On July 9, 2013, Sprint Nextel Corporation, a Kansas corporation organized in 1938 (Sprint Nextel), completed the
acquisition of the remaining equity interests in Clearwire Corporation and its consolidated subsidiary Clearwire
Communications LLC (together "Clearwire") that it did not previously own (Clearwire Acquisition) in an all cash transaction
for approximately $3.5 billion, net of cash acquired of $198 million, which provided us with control of 2.5 gigahertz (GHz)

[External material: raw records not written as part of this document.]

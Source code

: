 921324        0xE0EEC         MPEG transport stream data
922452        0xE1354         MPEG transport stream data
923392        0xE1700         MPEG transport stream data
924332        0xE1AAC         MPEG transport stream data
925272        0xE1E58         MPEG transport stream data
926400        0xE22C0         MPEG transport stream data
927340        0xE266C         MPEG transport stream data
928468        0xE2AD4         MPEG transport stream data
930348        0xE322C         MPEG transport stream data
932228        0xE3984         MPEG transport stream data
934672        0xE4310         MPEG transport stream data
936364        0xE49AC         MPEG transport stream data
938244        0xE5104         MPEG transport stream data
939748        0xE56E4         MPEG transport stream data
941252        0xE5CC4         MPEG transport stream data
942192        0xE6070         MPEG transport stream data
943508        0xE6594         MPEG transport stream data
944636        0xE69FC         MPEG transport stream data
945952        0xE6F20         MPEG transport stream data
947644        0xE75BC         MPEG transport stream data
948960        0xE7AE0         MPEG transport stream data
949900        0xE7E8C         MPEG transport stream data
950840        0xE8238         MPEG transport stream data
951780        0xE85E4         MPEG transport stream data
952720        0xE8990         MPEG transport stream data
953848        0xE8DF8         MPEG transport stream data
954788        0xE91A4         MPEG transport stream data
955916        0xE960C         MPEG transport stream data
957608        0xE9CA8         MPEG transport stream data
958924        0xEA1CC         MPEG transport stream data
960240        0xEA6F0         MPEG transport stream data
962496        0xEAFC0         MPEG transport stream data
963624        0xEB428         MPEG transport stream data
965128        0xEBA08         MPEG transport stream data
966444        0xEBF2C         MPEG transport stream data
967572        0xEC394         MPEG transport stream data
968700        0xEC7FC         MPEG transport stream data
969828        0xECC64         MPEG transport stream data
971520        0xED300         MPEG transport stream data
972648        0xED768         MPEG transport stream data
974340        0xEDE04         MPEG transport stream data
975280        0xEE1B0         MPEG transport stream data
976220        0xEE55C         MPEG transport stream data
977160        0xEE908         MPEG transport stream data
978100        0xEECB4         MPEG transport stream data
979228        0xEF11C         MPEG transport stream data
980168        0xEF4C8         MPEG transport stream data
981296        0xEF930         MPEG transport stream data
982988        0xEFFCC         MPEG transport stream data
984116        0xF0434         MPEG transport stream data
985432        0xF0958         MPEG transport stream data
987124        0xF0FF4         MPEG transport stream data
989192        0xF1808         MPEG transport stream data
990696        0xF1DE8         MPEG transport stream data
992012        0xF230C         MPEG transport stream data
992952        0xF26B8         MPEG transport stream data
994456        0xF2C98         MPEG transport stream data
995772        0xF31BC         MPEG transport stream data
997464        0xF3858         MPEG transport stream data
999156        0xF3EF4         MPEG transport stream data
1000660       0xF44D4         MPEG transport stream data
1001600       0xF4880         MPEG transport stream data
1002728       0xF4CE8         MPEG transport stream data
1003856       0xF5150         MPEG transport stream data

spectrum and tower resources.
On July 10, 2013, SoftBank Corp. and certain of its wholly-owned subsidiaries (together, "SoftBank") completed
the merger (SoftBank Merger) with Sprint Nextel as contemplated by the Agreement and Plan of Merger, dated as of October
15, 2012 (as amended, the Merger Agreement) and the Bond Purchase Agreement, dated as of October 15, 2012 (as amended,
the Bond Agreement). As a result of the SoftBank Merger, Starburst II, Inc. (Starburst II) became the parent company of Sprint
Nextel. Immediately thereafter, Starburst II changed its name to Sprint Corporation and Sprint Nextel changed its name to
Sprint Communications, Inc. (Sprint Communications). As a result of the completion of the SoftBank Merger in which
SoftBank acquired an approximate 78% interest in Sprint Corporation, and subsequent open market stock purchases, SoftBank
owned approximately 79% of the outstanding common stock of Sprint Corporation as of March 31, 2015.

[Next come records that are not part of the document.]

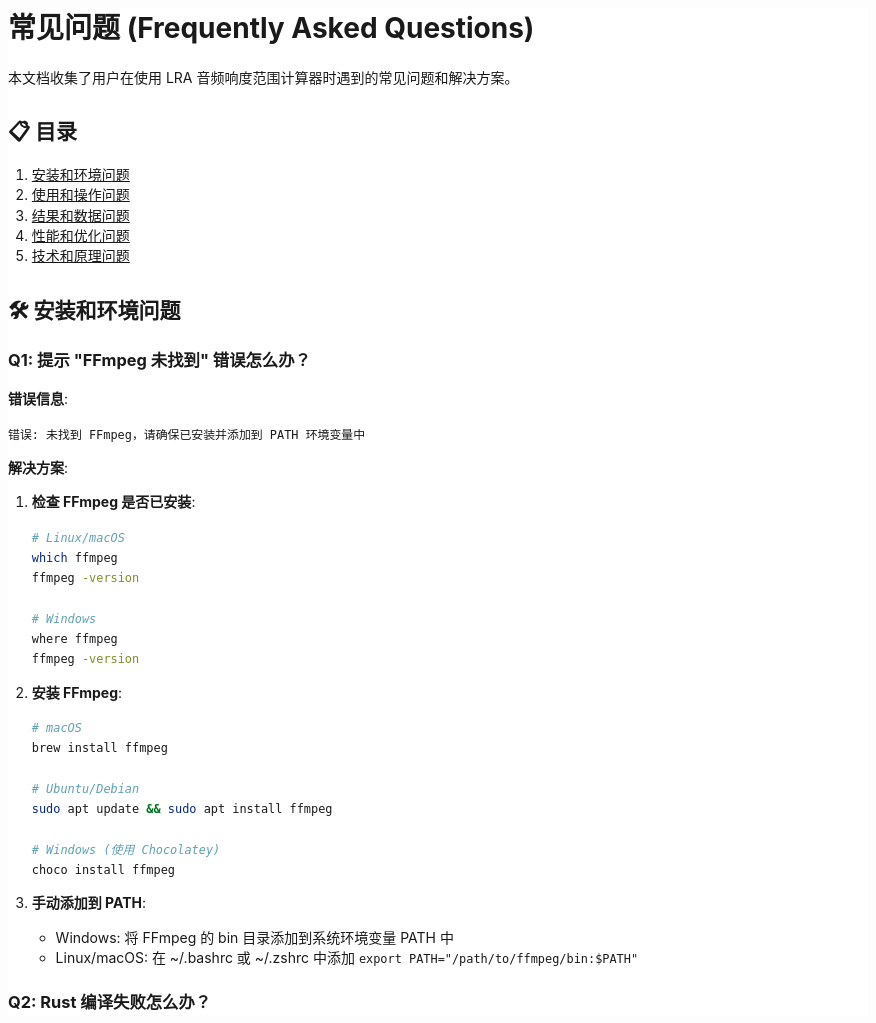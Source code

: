 # 常见问题 (Frequently Asked Questions)

本文档收集了用户在使用 LRA 音频响度范围计算器时遇到的常见问题和解决方案。

## 📋 目录

1. [安装和环境问题](#安装和环境问题)
2. [使用和操作问题](#使用和操作问题)
3. [结果和数据问题](#结果和数据问题)
4. [性能和优化问题](#性能和优化问题)
5. [技术和原理问题](#技术和原理问题)

## 🛠️ 安装和环境问题

### Q1: 提示 "FFmpeg 未找到" 错误怎么办？

**错误信息**:
```
错误: 未找到 FFmpeg，请确保已安装并添加到 PATH 环境变量中
```

**解决方案**:

1. **检查 FFmpeg 是否已安装**:
   ```bash
   # Linux/macOS
   which ffmpeg
   ffmpeg -version
   
   # Windows
   where ffmpeg
   ffmpeg -version
   ```

2. **安装 FFmpeg**:
   ```bash
   # macOS
   brew install ffmpeg
   
   # Ubuntu/Debian
   sudo apt update && sudo apt install ffmpeg
   
   # Windows (使用 Chocolatey)
   choco install ffmpeg
   ```

3. **手动添加到 PATH**:
   - Windows: 将 FFmpeg 的 bin 目录添加到系统环境变量 PATH 中
   - Linux/macOS: 在 ~/.bashrc 或 ~/.zshrc 中添加 `export PATH="/path/to/ffmpeg/bin:$PATH"`

### Q2: Rust 编译失败怎么办？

Successor and Predecessor Periods and Reporting Obligations
In connection with the close of the SoftBank Merger (as described above), Sprint Corporation became the
successor registrant to Sprint Nextel under Rule 12g-3 of the Securities Exchange Act of 1934 (Exchange Act) and is the entity
subject to the reporting requirements of the Exchange Act for filings with the Securities and Exchange Commission (SEC)
subsequent to the close of the SoftBank Merger. The financial information herein distinguishes between the predecessor period
(Predecessor) relating to Sprint Communications for periods prior to the SoftBank Merger and the successor period
(Successor) relating to Sprint Corporation, formerly known as Starburst II, for periods subsequent to the incorporation of
Starburst II on October 5, 2012. In addition, in order to align with SoftBank’s reporting schedule, we changed our fiscal year
end from December 31 to March 31, effective March 31, 2014. References herein to any fiscal year refer to the twelve-month
period ending March 31 unless otherwise specifically noted.
OVERVIEW
Sprint Corporation and its subsidiaries is a communications company offering a comprehensive range of wireless
and wireline communications products and services that are designed to meet the needs of consumers, businesses, government
subscribers and resellers. Unless the context otherwise requires, references to "Sprint," "we," "us," "our" and the "Company"
mean Sprint Corporation and its consolidated subsidiaries for all periods presented, inclusive of Successor and Predecessor
periods, and references to "Sprint Communications" are to Sprint Communications, Inc. and its consolidated subsidiaries. We
are the third largest wireless communications company in the U.S. based on wireless revenue, as well as a provider of wireline
services. Our services are provided through our ownership of extensive wireless networks, an all-digital global wireline
network and a Tier 1 Internet backbone.
We offer wireless and wireline services to subscribers in all 50 states, Puerto Rico, and the U.S. Virgin Islands
under the Sprint corporate brand, which includes our retail brands of Sprint®, Boost Mobile®, Virgin Mobile®, and Assurance
Wireless® on our wireless networks utilizing various technologies including third generation (3G) code division multiple
access (CDMA), fourth generation (4G) services utilizing Long Term Evolution (LTE) and Worldwide Interoperability for
Microwave Access (WiMAX) technologies (which we expect to shut-down by the end of calendar year 2015). We utilize these
networks to offer our wireless and wireline subscribers differentiated products and services whether through the use of a single
network or a combination of these networks.